Please feel free to paste more "pseudo economic" opinions in comments if you find any.

Are Baltic labour markets really so "nimble", Maive Rute, SMEs’ competitiveness director at European Commission doesn't seem to think so:

“The relative inflexibility of the labour market is an issue that decreases the entrepreneurs’ readiness to create jobs and that especially affects the potential investors, who are interested in the attractiveness of the area. Our current legislations are rather inflexible compared to that of the EUs,” said Rute about the Commissions’ recommendations at that time.

Also Latvia's president Valdis Zatlers said on Tuesday that the country may fall deeper into recession than the 5 percent downturn currently forecast.
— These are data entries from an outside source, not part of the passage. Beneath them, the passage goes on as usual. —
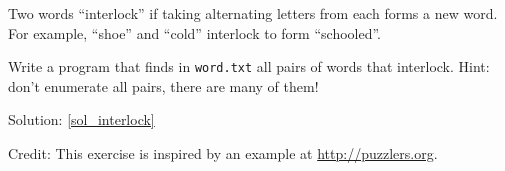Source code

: \begin{exercise}
\label{interlock}

Two words ``interlock'' if taking alternating letters from 
each forms a new word.  For example, ``shoe'' and ``cold''
interlock to form ``schooled''.

Write a program that finds in {\tt word.txt} all pairs of 
words that interlock. Hint: don't enumerate all pairs, there 
are many of them!

Solution: \ref{sol_interlock}

Credit: This exercise is inspired by an example at \url{http://puzzlers.org}.

\end{exercise}


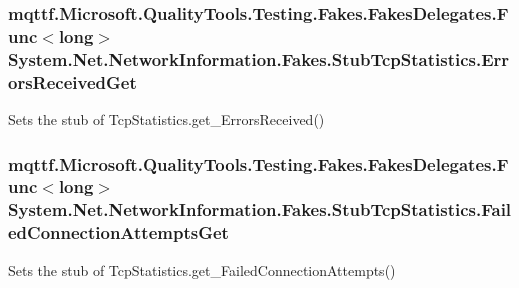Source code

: \hypertarget{class_system_1_1_net_1_1_network_information_1_1_fakes_1_1_stub_tcp_statistics_a8b5adf73ec169213925e6c7adbca2d8e}{
\subsubsection[{Errors\-Received\-Get}]{\setlength{\rightskip}{0pt plus 5cm}mqttf.\-Microsoft.\-Quality\-Tools.\-Testing.\-Fakes.\-Fakes\-Delegates.\-Func$<$long$>$ System.\-Net.\-Network\-Information.\-Fakes.\-Stub\-Tcp\-Statistics.\-Errors\-Received\-Get}}\label{class_system_1_1_net_1_1_network_information_1_1_fakes_1_1_stub_tcp_statistics_a8b5adf73ec169213925e6c7adbca2d8e}


Sets the stub of Tcp\-Statistics.\-get\-\_\-\-Errors\-Received()

\hypertarget{class_system_1_1_net_1_1_network_information_1_1_fakes_1_1_stub_tcp_statistics_ab3089660042d4c7191824c16d332f91f}{
\subsubsection[{Failed\-Connection\-Attempts\-Get}]{\setlength{\rightskip}{0pt plus 5cm}mqttf.\-Microsoft.\-Quality\-Tools.\-Testing.\-Fakes.\-Fakes\-Delegates.\-Func$<$long$>$ System.\-Net.\-Network\-Information.\-Fakes.\-Stub\-Tcp\-Statistics.\-Failed\-Connection\-Attempts\-Get}}\label{class_system_1_1_net_1_1_network_information_1_1_fakes_1_1_stub_tcp_statistics_ab3089660042d4c7191824c16d332f91f}


Sets the stub of Tcp\-Statistics.\-get\-\_\-\-Failed\-Connection\-Attempts()


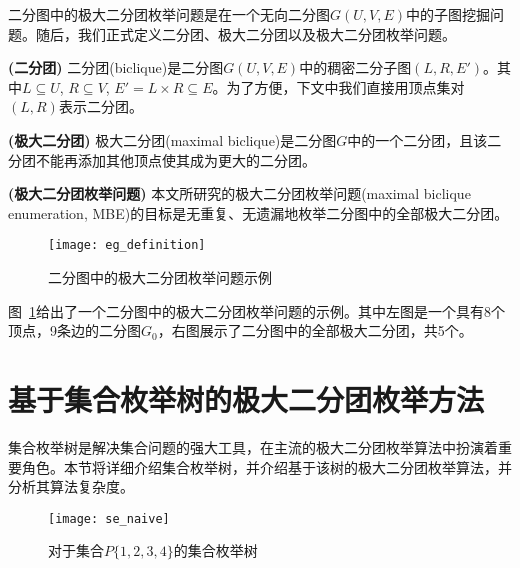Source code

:   二分图中的极大二分团枚举问题是在一个无向二分图$G(U,V,E)$中的子图挖掘问题。随后，我们正式定义二分团、极大二分团以及极大二分团枚举问题。

\begin{definition}
  \textbf{(二分团)} 二分团(biclique)是二分图$G(U,V,E)$中的稠密二分子图$(L,R,E')$。其中$L\subseteq U$, $R\subseteq V$, $E' = L \times R \subseteq E$。为了方便，下文中我们直接用顶点集对$(L,R)$表示二分团。
\end{definition}

\begin{definition}
  \textbf{(极大二分团)} 极大二分团(maximal biclique)是二分图$G$中的一个二分团，且该二分团不能再添加其他顶点使其成为更大的二分团。
  \label{def:mb}
\end{definition}

\begin{definition}
  \textbf{(极大二分团枚举问题)} 本文所研究的极大二分团枚举问题(maximal biclique enumeration, MBE)的目标是无重复、无遗漏地枚举二分图中的全部极大二分团。
\end{definition}

\begin{figure} [ht]
  \vspace{0.2 in}
  \centering
  \texttt{[image: eg\_definition]}
  \vspace{0.1 in}
  \caption{二分图中的极大二分团枚举问题示例}
  \label{fig:eg_definition}
\end{figure}

\begin{example}
  图~\ref{fig:eg_definition}给出了一个二分图中的极大二分团枚举问题的示例。其中左图是一个具有8个顶点，9条边的二分图$G_0$，右图展示了二分图中的全部极大二分团，共5个。
  
\end{example}

\section{基于集合枚举树的极大二分团枚举方法}
\label{sec:se}


集合枚举树是解决集合问题的强大工具，在主流的极大二分团枚举算法中扮演着重要角色。本节将详细介绍集合枚举树，并介绍基于该树的极大二分团枚举算法，并分析其算法复杂度。


\begin{figure} [ht]
  \vspace{0.1 in}
  \centering
  \texttt{[image: se\_naive]}
  \vspace{0.05 in}
  \caption{对于集合$P\{1,2,3,4\}$的集合枚举树}
  \label{fig:se_naive}
\end{figure}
If this is correct, then Latvia's situation would seem to be more critical with every passing day. Latvia's problems as a result of Parex (and related items) seem to be much more serious than Estonia's (ie it would be technically easier for Estonia to devalue), and the threat of credit downgrades and government debt which may be pushed over 60% of GDP put the eurozone 2012 exit strategy increasingly at risk. I think instead of talking about pseudo economists it would be better to come up with some practical solutions which have some hope of success. I think it reasonable to ask everyone to make sacrifices in a situation like this, but only sacrifices for a programme that can bring results.


Anonymous said...

> Baltic Business News quotes economic
> analysts Hardo Pajula to the effect
> that the EEK has already effectively
> devalued, sinceit has lost its value
> since if a person loses half of
> income, "it’s the same as devaluation"

This is indeed the case and this is why wage reductions actually have the same effect as devaluation.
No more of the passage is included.